- _ACTION ITEM_:
Transcribe, word for word, the line containing "return merge(left, right)" and each line following it through the end of the listing below. Omit all other lines.
↓
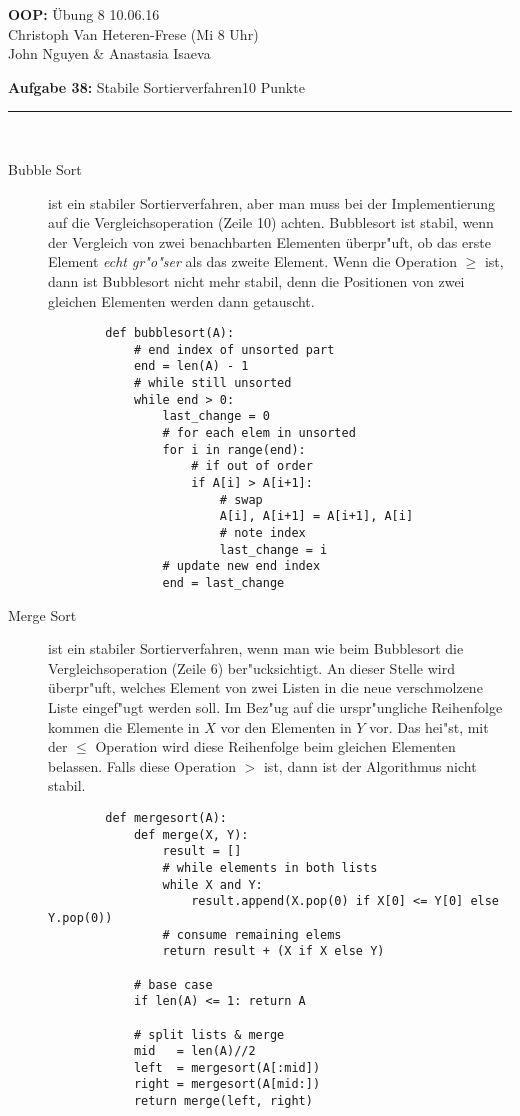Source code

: \documentclass[a4paper, 12pt]{article}
\newcommand{\TITLE}[3]{\Large\textbf{#1:} \"Ubung #2 \hfill #3\\[3pt]}
\newcommand{\TUTOR}[3]{\normalsize{#1 (#2 #3 Uhr)}}
\newcommand{\AUTHOR}{\normalsize{John Nguyen \& Anastasia Isaeva}}
\newcommand{\AUFGABE}[3]{
\vspace{1.5cm}
\noindent\large\textbf{Aufgabe #1: }{#2}\hfill\small#3 Punkte\\[-5pt]
\rule{\textwidth}{0.4pt}\\}
\begin{document}
\noindent\TITLE{OOP}{8}{10.06.16}
\TUTOR{Christoph Van Heteren-Frese}{Mi}{8}\\
\AUTHOR

\AUFGABE{38}{Stabile Sortierverfahren}{10}

\begin{description}
	\item[Bubble Sort]
	ist ein stabiler Sortierverfahren, aber man muss bei der Implementierung auf die Vergleichsoperation (Zeile 10) achten. Bubblesort ist stabil, wenn der Vergleich von zwei benachbarten Elementen \"uberpr"uft, ob das erste Element \emph{echt gr"o"ser} als das zweite Element. Wenn die Operation $\ge$ ist, dann ist Bubblesort nicht mehr stabil, denn die Positionen von zwei gleichen Elementen werden dann getauscht.

	\begin{lstlisting}
		def bubblesort(A):
			# end index of unsorted part
			end = len(A) - 1
			# while still unsorted
			while end > 0:
				last_change = 0
				# for each elem in unsorted
				for i in range(end):
					# if out of order
					if A[i] > A[i+1]:
						# swap
						A[i], A[i+1] = A[i+1], A[i]
						# note index
						last_change = i
				# update new end index
				end = last_change
	\end{lstlisting}

	\item[Merge Sort]
	ist ein stabiler Sortierverfahren, wenn man wie beim Bubblesort die Vergleichsoperation (Zeile 6) ber"ucksichtigt. An dieser Stelle wird \"uberpr"uft, welches Element von zwei Listen in die neue verschmolzene Liste eingef"ugt werden soll. Im Bez"ug auf die urspr"ungliche Reihenfolge kommen die Elemente in $X$ vor den Elementen in $Y$ vor. Das hei"st, mit der $\le$ Operation wird diese Reihenfolge beim gleichen Elementen belassen. Falls diese Operation $>$ ist, dann ist der Algorithmus nicht stabil.

	\begin{lstlisting}
		def mergesort(A):
			def merge(X, Y):
				result = []
				# while elements in both lists
				while X and Y:
					result.append(X.pop(0) if X[0] <= Y[0] else Y.pop(0))
				# consume remaining elems
				return result + (X if X else Y)

			# base case
			if len(A) <= 1: return A

			# split lists & merge
			mid   = len(A)//2
			left  = mergesort(A[:mid])
			right = mergesort(A[mid:])
			return merge(left, right)
	\end{lstlisting}


\end{description}
\end{document}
↑
- _YOUR RESPONSE_:
			return merge(left, right)
	\end{lstlisting}


\end{description}
\end{document}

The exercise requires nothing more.